New partnership with Jonathan Hivernat, captain of the French Wheelchair Rugby Team
Societe Generale has entered a partnership contract that will see it sponsor Jonathan Hivernat's professional sports activities until the end of 2019 and oversee initiatives to help raise awareness around disabled sport.
Jonathan Hivernat's team came 7th in the 2016 Rio Paralympic Games. In 2017, they came 9th in the World Wheelchair Rugby Championships and 3rd in the European Championship. With his club, Stade Toulousain Rugby Handisport, he has won the French National Wheelchair Rugby Championship seven times.
Jonathan is on the team currently competing in the Wheelchair Rugby World Championship in Sydney between 5 and 10 August 2018.

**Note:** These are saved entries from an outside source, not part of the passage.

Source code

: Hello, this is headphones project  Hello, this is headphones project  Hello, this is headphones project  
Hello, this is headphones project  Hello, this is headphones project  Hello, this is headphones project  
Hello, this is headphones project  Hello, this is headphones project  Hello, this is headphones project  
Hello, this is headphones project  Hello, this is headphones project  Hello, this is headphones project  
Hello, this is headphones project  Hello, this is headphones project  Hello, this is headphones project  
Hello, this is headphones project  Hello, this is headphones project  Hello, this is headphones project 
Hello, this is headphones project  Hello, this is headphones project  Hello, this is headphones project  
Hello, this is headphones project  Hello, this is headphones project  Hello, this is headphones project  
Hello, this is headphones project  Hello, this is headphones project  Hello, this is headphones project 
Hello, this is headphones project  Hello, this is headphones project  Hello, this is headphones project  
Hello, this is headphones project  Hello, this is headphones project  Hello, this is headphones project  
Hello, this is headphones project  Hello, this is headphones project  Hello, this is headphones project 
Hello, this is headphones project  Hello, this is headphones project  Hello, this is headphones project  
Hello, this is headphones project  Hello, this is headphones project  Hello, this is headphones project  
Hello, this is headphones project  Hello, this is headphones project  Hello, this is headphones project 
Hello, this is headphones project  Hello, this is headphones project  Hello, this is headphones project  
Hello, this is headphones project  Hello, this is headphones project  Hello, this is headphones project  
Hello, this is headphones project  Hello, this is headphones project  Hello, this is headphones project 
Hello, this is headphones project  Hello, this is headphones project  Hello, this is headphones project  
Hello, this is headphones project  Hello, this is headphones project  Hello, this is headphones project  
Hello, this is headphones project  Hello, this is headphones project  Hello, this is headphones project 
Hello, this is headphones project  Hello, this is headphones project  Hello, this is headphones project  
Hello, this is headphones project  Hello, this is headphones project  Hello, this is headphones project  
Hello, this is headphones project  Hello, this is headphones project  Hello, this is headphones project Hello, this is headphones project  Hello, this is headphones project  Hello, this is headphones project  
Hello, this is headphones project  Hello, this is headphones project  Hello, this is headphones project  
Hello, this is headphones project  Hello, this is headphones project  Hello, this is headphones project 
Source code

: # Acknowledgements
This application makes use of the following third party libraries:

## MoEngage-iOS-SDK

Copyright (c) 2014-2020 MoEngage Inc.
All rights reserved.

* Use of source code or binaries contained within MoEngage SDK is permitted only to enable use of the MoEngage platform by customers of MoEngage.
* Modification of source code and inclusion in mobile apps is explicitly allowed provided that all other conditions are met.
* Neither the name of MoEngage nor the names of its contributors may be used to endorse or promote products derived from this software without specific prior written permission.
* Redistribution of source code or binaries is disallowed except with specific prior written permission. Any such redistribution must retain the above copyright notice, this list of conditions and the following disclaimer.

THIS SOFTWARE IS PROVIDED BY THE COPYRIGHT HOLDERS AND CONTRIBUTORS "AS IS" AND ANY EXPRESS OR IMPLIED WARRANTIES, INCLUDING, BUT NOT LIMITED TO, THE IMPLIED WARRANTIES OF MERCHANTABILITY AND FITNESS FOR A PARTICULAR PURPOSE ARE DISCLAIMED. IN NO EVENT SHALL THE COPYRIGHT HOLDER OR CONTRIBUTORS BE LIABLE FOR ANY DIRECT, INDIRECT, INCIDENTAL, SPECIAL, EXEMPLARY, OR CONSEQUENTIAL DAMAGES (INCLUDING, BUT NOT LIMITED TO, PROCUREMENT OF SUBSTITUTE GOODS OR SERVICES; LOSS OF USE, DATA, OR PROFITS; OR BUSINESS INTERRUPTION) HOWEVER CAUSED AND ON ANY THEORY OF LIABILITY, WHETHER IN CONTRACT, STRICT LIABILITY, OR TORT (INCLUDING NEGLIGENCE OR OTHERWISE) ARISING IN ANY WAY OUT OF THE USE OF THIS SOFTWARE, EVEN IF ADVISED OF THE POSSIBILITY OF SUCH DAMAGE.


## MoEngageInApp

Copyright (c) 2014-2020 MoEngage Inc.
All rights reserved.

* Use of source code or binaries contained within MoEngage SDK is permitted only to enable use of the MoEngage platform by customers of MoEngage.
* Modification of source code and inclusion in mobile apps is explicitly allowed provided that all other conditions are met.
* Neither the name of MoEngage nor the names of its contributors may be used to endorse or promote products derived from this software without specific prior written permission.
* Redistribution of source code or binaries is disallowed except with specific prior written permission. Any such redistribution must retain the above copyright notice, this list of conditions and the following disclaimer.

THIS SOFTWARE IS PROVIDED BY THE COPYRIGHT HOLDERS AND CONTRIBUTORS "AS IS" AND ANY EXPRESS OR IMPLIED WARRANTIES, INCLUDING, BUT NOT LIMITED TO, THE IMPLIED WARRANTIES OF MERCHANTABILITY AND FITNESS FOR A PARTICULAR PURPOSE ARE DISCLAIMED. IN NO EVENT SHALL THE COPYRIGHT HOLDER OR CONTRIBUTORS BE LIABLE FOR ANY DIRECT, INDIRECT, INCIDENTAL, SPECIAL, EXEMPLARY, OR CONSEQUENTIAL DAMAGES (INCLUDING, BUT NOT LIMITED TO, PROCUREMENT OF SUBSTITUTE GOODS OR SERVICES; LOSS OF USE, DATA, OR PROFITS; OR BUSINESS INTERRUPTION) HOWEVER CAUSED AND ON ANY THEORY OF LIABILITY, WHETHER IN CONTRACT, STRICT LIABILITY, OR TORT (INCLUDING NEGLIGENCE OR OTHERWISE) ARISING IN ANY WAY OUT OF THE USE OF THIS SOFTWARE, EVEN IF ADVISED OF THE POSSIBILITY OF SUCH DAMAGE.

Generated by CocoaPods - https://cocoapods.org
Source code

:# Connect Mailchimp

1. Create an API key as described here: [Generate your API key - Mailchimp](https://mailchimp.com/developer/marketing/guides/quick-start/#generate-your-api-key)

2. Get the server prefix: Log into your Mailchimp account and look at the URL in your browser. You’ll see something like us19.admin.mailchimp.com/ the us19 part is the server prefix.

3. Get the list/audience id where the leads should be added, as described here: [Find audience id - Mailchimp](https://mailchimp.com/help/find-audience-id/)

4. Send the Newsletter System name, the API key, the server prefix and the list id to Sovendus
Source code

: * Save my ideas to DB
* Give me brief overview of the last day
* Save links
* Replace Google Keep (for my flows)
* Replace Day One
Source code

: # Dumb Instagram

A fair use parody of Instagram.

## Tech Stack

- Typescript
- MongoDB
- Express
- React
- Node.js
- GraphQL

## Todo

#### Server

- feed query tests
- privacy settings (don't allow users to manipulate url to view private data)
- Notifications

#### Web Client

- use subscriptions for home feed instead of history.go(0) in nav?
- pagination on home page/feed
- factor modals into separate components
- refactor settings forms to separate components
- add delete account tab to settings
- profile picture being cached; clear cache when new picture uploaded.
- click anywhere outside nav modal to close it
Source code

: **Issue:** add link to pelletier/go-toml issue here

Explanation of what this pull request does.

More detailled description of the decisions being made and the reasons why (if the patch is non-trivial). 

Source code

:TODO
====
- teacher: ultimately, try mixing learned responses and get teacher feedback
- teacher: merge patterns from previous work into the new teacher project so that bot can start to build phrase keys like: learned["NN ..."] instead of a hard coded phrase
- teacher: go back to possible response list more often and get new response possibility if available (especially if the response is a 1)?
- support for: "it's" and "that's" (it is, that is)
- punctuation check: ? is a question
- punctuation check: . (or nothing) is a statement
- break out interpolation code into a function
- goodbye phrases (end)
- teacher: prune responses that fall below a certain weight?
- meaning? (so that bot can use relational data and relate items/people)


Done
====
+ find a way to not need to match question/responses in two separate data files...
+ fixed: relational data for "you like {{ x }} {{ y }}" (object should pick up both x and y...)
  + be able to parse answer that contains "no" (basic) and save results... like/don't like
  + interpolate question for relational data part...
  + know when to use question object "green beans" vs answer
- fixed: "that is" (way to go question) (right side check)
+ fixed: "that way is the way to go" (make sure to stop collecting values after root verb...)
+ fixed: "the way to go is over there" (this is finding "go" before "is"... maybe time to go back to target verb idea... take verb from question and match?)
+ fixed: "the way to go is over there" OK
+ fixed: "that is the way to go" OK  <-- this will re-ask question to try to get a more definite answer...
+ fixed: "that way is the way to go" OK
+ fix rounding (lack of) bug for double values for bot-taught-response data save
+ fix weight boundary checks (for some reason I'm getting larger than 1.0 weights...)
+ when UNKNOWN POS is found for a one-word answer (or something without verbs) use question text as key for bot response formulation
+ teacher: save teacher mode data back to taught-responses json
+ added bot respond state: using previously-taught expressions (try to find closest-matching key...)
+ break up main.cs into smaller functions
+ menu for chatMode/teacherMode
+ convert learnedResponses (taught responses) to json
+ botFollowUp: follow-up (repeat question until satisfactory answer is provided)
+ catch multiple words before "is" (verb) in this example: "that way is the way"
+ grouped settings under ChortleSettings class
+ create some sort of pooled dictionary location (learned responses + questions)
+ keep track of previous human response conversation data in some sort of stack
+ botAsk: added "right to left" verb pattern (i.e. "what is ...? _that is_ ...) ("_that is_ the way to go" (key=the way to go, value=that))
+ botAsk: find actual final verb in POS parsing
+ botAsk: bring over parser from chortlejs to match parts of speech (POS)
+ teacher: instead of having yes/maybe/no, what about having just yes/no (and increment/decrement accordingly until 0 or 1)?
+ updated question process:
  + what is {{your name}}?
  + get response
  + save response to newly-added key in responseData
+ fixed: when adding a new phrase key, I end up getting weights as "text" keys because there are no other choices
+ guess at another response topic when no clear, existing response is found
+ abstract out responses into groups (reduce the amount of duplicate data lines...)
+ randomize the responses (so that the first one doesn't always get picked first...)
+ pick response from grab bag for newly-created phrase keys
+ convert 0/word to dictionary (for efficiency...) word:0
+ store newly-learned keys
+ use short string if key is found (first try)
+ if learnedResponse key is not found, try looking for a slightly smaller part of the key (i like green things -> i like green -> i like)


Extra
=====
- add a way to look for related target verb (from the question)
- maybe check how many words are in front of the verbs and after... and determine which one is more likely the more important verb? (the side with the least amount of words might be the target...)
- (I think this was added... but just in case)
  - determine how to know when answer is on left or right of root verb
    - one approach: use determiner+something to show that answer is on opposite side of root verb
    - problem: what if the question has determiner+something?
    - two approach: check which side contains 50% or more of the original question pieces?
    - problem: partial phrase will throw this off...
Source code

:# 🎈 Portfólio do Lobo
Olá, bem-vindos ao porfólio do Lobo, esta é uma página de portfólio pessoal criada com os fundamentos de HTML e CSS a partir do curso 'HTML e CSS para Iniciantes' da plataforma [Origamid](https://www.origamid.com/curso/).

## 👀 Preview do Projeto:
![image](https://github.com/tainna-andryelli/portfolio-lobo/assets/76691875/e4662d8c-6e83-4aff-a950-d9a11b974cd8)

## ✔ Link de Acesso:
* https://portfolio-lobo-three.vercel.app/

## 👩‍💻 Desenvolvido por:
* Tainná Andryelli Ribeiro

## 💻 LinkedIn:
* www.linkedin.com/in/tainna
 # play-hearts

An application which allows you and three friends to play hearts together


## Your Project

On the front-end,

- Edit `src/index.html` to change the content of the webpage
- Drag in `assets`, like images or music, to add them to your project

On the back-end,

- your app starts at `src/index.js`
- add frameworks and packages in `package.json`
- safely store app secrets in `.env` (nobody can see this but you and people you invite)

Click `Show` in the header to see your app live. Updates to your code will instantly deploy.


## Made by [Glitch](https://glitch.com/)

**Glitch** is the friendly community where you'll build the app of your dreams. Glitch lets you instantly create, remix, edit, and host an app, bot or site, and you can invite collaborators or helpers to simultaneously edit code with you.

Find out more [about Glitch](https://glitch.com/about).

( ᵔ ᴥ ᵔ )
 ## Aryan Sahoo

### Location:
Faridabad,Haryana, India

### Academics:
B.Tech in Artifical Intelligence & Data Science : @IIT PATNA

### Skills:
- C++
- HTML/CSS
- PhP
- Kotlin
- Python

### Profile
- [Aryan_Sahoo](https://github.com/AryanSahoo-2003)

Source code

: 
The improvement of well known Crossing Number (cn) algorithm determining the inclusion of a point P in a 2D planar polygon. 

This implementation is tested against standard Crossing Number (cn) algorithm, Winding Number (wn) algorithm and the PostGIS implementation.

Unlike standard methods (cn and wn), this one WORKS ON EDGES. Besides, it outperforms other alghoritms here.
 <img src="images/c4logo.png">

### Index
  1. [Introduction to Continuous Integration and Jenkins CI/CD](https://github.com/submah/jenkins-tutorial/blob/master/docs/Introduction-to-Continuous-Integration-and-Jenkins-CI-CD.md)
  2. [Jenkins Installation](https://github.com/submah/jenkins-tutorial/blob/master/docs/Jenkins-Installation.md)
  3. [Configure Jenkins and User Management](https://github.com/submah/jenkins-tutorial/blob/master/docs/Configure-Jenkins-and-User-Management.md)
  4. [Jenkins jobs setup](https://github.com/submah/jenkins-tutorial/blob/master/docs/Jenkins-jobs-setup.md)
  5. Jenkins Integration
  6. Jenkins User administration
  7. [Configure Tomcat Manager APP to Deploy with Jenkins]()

He joins the seven other professional rugby players sponsored by Societe Generale: Jonny Wilkinson, Thierry Dusautoir, Sylvain Marconnet, Guilhem Guirado, Matt Giteau, Christian Califano and Shannon Izar. Alongside the Bank, these players are engaged in promoting the values of commitment and team spirit that Societe Generale shares with the sport of rugby. We will benefit from their expertise and professional insight during the 2019 Rugby World Cup.
Societe Generale, preferred partner in rugby and disabled sport
For more than 30 years, the Bank has been a partner at all levels of rugby.
In France, it has been a partner of the French Rugby Federation (FFR) and the French teams since 1987, and the French National Rugby League (LNR) since 1998. Societe Generale provides year-round sponsorship for the 13 regional rugby leagues and nearly 500 amateur clubs.
The 2019 Rugby World Cup in Japan will be the sixth time it acts as a major partner of this tournament.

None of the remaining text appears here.